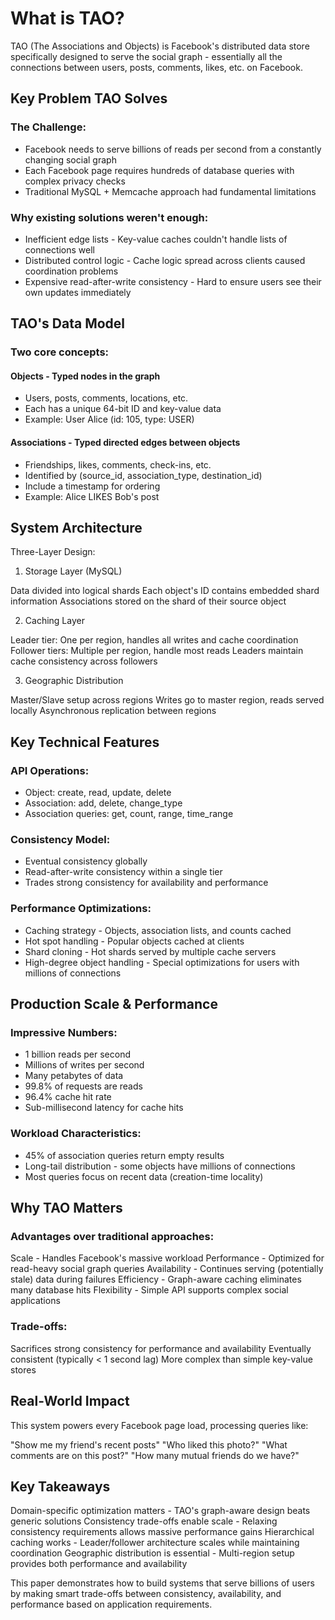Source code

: # What is TAO?
TAO (The Associations and Objects) is Facebook's distributed data store specifically designed to serve the social graph - essentially all the connections between users, posts, comments, likes, etc. on Facebook.

## Key Problem TAO Solves
### The Challenge:

* Facebook needs to serve billions of reads per second from a constantly changing social graph
* Each Facebook page requires hundreds of database queries with complex privacy checks
* Traditional MySQL + Memcache approach had fundamental limitations

### Why existing solutions weren't enough:

* Inefficient edge lists - Key-value caches couldn't handle lists of connections well
* Distributed control logic - Cache logic spread across clients caused coordination problems
* Expensive read-after-write consistency - Hard to ensure users see their own updates immediately

## TAO's Data Model
### Two core concepts:

#### Objects - Typed nodes in the graph

* Users, posts, comments, locations, etc.
* Each has a unique 64-bit ID and key-value data
* Example: User Alice (id: 105, type: USER)

#### Associations - Typed directed edges between objects

* Friendships, likes, comments, check-ins, etc.
* Identified by (source_id, association_type, destination_id)
* Include a timestamp for ordering
* Example: Alice LIKES Bob's post

## System Architecture
Three-Layer Design:
1. Storage Layer (MySQL)

Data divided into logical shards
Each object's ID contains embedded shard information
Associations stored on the shard of their source object

2. Caching Layer

Leader tier: One per region, handles all writes and cache coordination
Follower tiers: Multiple per region, handle most reads
Leaders maintain cache consistency across followers

3. Geographic Distribution

Master/Slave setup across regions
Writes go to master region, reads served locally
Asynchronous replication between regions

## Key Technical Features
### API Operations:

* Object: create, read, update, delete
* Association: add, delete, change_type
* Association queries: get, count, range, time_range

### Consistency Model:

* Eventual consistency globally
* Read-after-write consistency within a single tier
* Trades strong consistency for availability and performance

### Performance Optimizations:

* Caching strategy - Objects, association lists, and counts cached
* Hot spot handling - Popular objects cached at clients
* Shard cloning - Hot shards served by multiple cache servers
* High-degree object handling - Special optimizations for users with millions of connections

## Production Scale & Performance
### Impressive Numbers:

* 1 billion reads per second
* Millions of writes per second
* Many petabytes of data
* 99.8% of requests are reads
* 96.4% cache hit rate
* Sub-millisecond latency for cache hits

### Workload Characteristics:

* 45% of association queries return empty results
* Long-tail distribution - some objects have millions of connections
* Most queries focus on recent data (creation-time locality)

## Why TAO Matters
### Advantages over traditional approaches:

Scale - Handles Facebook's massive workload
Performance - Optimized for read-heavy social graph queries
Availability - Continues serving (potentially stale) data during failures
Efficiency - Graph-aware caching eliminates many database hits
Flexibility - Simple API supports complex social applications

### Trade-offs:

Sacrifices strong consistency for performance and availability
Eventually consistent (typically < 1 second lag)
More complex than simple key-value stores

## Real-World Impact
This system powers every Facebook page load, processing queries like:

"Show me my friend's recent posts"
"Who liked this photo?"
"What comments are on this post?"
"How many mutual friends do we have?"

## Key Takeaways

Domain-specific optimization matters - TAO's graph-aware design beats generic solutions
Consistency trade-offs enable scale - Relaxing consistency requirements allows massive performance gains
Hierarchical caching works - Leader/follower architecture scales while maintaining coordination
Geographic distribution is essential - Multi-region setup provides both performance and availability

This paper demonstrates how to build systems that serve billions of users by making smart trade-offs between consistency, availability, and performance based on application requirements.
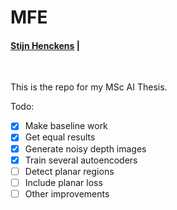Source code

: # MFE
#### [Stijn Henckens](https://linkedin.com/shenckens) |
<br/>

This is the repo for my MSc AI Thesis.


Todo:
- [x] Make baseline work
- [x] Get equal results
- [x] Generate noisy depth images
- [x] Train several autoencoders
- [ ] Detect planar regions
- [ ] Include planar loss
- [ ] Other improvements
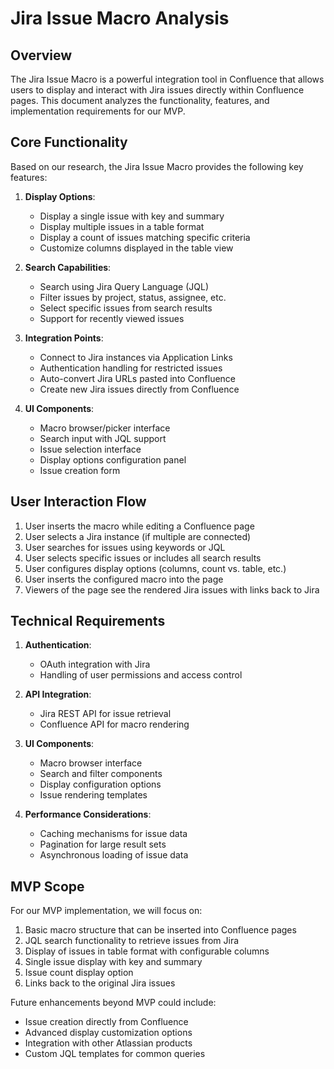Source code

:# Jira Issue Macro Analysis

## Overview
The Jira Issue Macro is a powerful integration tool in Confluence that allows users to display and interact with Jira issues directly within Confluence pages. This document analyzes the functionality, features, and implementation requirements for our MVP.

## Core Functionality

Based on our research, the Jira Issue Macro provides the following key features:

1. **Display Options**:
   - Display a single issue with key and summary
   - Display multiple issues in a table format
   - Display a count of issues matching specific criteria
   - Customize columns displayed in the table view

2. **Search Capabilities**:
   - Search using Jira Query Language (JQL)
   - Filter issues by project, status, assignee, etc.
   - Select specific issues from search results
   - Support for recently viewed issues

3. **Integration Points**:
   - Connect to Jira instances via Application Links
   - Authentication handling for restricted issues
   - Auto-convert Jira URLs pasted into Confluence
   - Create new Jira issues directly from Confluence

4. **UI Components**:
   - Macro browser/picker interface
   - Search input with JQL support
   - Issue selection interface
   - Display options configuration panel
   - Issue creation form

## User Interaction Flow

1. User inserts the macro while editing a Confluence page
2. User selects a Jira instance (if multiple are connected)
3. User searches for issues using keywords or JQL
4. User selects specific issues or includes all search results
5. User configures display options (columns, count vs. table, etc.)
6. User inserts the configured macro into the page
7. Viewers of the page see the rendered Jira issues with links back to Jira

## Technical Requirements

1. **Authentication**:
   - OAuth integration with Jira
   - Handling of user permissions and access control

2. **API Integration**:
   - Jira REST API for issue retrieval
   - Confluence API for macro rendering

3. **UI Components**:
   - Macro browser interface
   - Search and filter components
   - Display configuration options
   - Issue rendering templates

4. **Performance Considerations**:
   - Caching mechanisms for issue data
   - Pagination for large result sets
   - Asynchronous loading of issue data

## MVP Scope

For our MVP implementation, we will focus on:

1. Basic macro structure that can be inserted into Confluence pages
2. JQL search functionality to retrieve issues from Jira
3. Display of issues in table format with configurable columns
4. Single issue display with key and summary
5. Issue count display option
6. Links back to the original Jira issues

Future enhancements beyond MVP could include:
- Issue creation directly from Confluence
- Advanced display customization options
- Integration with other Atlassian products
- Custom JQL templates for common queries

Work item:
Could you reproduce, exactly, every line above from the line with "4. User selects" to the line with "- Issue creation directly from Confluence", and no other line? Both ends count.

Expected answer:
4. User selects specific issues or includes all search results
5. User configures display options (columns, count vs. table, etc.)
6. User inserts the configured macro into the page
7. Viewers of the page see the rendered Jira issues with links back to Jira

## Technical Requirements

1. **Authentication**:
   - OAuth integration with Jira
   - Handling of user permissions and access control

2. **API Integration**:
   - Jira REST API for issue retrieval
   - Confluence API for macro rendering

3. **UI Components**:
   - Macro browser interface
   - Search and filter components
   - Display configuration options
   - Issue rendering templates

4. **Performance Considerations**:
   - Caching mechanisms for issue data
   - Pagination for large result sets
   - Asynchronous loading of issue data

## MVP Scope

For our MVP implementation, we will focus on:

1. Basic macro structure that can be inserted into Confluence pages
2. JQL search functionality to retrieve issues from Jira
3. Display of issues in table format with configurable columns
4. Single issue display with key and summary
5. Issue count display option
6. Links back to the original Jira issues

Future enhancements beyond MVP could include:
- Issue creation directly from Confluence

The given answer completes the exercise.